John McCain's incoherent and opportunistic campaign, which he never "suspended" for 30 seconds, now poses an imminent threat to the world economy. Nobody in the McCain camp, including the policy-challenged candidate, seems able to articulate a firm position on how to restore the stability of the financial markets and prevent a catastrophic lending freeze.
Instead, the Arizona senator is running around trying to insert himself into photo ops and ingratiate himself with House Republicans whose only apparent objective is ideological obstruction. How can he provide leadership when his own viewpoint is increasingly opaque -- and the only thing that remains clear is his desperation about his worsening poll position?
Actually, McCain was clearer in his positions and objectives before he went to Washington for the White House meeting that blew up negotiations over a bailout bill on Thursday afternoon. When he showed up at the Clinton Global Initiative for a breakfast speech, he reiterated his promise to stop campaigning and return to the capital, where he hoped that Barack Obama would join him in "putting politics aside" and "dealing in a straightforward bipartisan way" with the bailout legislation. "I'm an old Navy pilot," he said, never missing a chance to mention his war record, "and I know when a crisis calls for all hands on deck."
The Republican nominee then went on to enumerate five critical issues that had to be resolved before the Treasury proposal could have any chance of passage: a bipartisan oversight board; a provision for taxpayers to recover at least a portion of the Treasury funds; a completely transparent process for expenditure of those funds; a rejection of any "earmarks" for favored companies or any other purpose in the bill; and a guarantee that no Wall Street executives will profit from taxpayers' money.
On those issues, as of approximately 9:30 that morning, McCain declared he would be unyielding and yet bipartisan. "In this crisis, we must work together again ... We must draw on the best ideas of both parties and work together for the common good."
Those particular clichés were irrelevant to the problem at hand on Capitol Hill, as he should have known by then but surely learned when he arrived in Washington -- where the ideas of Republicans and Democrats in the House are diametrically opposed. His Republican colleagues in the Senate were on the verge of agreement with the Democratic congressional leadership in both houses and the White House until the House Republicans decided to smash the bipartisan plan.

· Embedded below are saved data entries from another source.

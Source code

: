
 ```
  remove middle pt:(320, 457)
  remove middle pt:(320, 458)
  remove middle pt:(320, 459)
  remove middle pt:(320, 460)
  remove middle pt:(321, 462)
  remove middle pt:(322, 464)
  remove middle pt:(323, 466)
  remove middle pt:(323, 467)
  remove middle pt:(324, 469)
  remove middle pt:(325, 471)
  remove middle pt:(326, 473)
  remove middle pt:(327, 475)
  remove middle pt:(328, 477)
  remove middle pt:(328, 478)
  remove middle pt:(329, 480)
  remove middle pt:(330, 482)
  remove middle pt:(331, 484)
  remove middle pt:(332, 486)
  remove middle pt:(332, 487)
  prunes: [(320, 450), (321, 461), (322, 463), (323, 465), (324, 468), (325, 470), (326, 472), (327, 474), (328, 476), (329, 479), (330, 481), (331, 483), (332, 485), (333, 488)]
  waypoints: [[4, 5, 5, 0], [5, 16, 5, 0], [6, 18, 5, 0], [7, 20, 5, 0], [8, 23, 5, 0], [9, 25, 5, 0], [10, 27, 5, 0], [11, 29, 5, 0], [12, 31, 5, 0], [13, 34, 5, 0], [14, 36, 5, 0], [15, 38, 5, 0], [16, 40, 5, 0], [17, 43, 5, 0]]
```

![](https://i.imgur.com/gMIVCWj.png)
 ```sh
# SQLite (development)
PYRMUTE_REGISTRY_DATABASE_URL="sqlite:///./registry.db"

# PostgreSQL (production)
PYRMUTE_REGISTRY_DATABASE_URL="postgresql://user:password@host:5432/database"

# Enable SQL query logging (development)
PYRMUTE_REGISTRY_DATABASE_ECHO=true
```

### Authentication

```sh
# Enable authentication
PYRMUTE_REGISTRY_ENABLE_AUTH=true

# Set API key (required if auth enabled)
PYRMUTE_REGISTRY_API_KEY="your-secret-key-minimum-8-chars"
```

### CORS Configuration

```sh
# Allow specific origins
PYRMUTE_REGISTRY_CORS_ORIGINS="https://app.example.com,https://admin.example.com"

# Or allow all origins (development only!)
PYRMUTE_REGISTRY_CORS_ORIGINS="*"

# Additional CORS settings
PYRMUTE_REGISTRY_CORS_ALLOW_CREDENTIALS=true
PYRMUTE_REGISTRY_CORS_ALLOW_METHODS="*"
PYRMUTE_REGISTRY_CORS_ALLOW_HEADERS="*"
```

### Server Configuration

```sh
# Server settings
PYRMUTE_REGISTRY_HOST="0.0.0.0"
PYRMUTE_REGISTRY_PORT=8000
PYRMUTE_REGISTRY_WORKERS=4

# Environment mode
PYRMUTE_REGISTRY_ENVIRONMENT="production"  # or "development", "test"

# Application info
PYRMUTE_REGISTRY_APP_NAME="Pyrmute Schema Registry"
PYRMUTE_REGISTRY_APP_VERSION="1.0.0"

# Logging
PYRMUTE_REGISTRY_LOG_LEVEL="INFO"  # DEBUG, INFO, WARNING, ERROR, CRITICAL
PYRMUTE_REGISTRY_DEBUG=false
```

Amazingly, McCain decided to connive with the right-wing bloc -- in contradiction of his own stated objectives and his supposed bipartisanship, which Democrats in both chambers plainly shared. At the White House meeting he reportedly said almost nothing, except to indicate that he was working with the House Republicans (which their spokesman, Rep. Mike Pence of Indiana, confirmed later). He sat passively while House Republican leader John Boehner sabotaged the agreement with a phony mortgage insurance proposal.
Yet the tentative agreement that the Republican minority capsized, with his assent, met all of the requirements that McCain had listed as necessary for his support only hours earlier! The original deal announced by the congressional negotiators, with the assent of the White House and the Treasury, stipulated that the bailout would be subject to strict oversight by an independent inspector general and regular Government Accountability Office audits. Any "inappropriate or excessive" compensation would be forbidden to executives whose firms received bailout funds, and the government would take equity shares in those companies to protect the interests of taxpayers.
Well before the end of the day, however, McCain had abandoned the positions he had taken at the Clinton breakfast -- and his spokesman was insisting that the senator had no firm position on the bailout bill because he wanted to be in a position to lead. Or something like that.
There was never any likelihood that McCain would make any independent intellectual contribution to the discussion at the White House, or anywhere else. But he could have helped herd House Republicans into an agreement that met the criteria he had claimed were important to him, in the bipartisan manner that he had demanded in such ringing words. He didn't, because he meant none of it.
By the time you read this -- and certainly by the time he appears in Oxford, Miss., for the first presidential debate -- the former straight talker will probably have adopted some new stance, in his panting eagerness to appear presidential. His attempts to game this dangerous situation, his waffling between bipartisanship and ideological rigidity, his shiftiness on the real issues and his obvious lack of concentration on the problems that must be resolved -- suggest that he is in fact unfit to serve in the office he desires. Once again he has proved that his claim to put country first is hollow. He was more than willing to take America down as he gambled for that prize.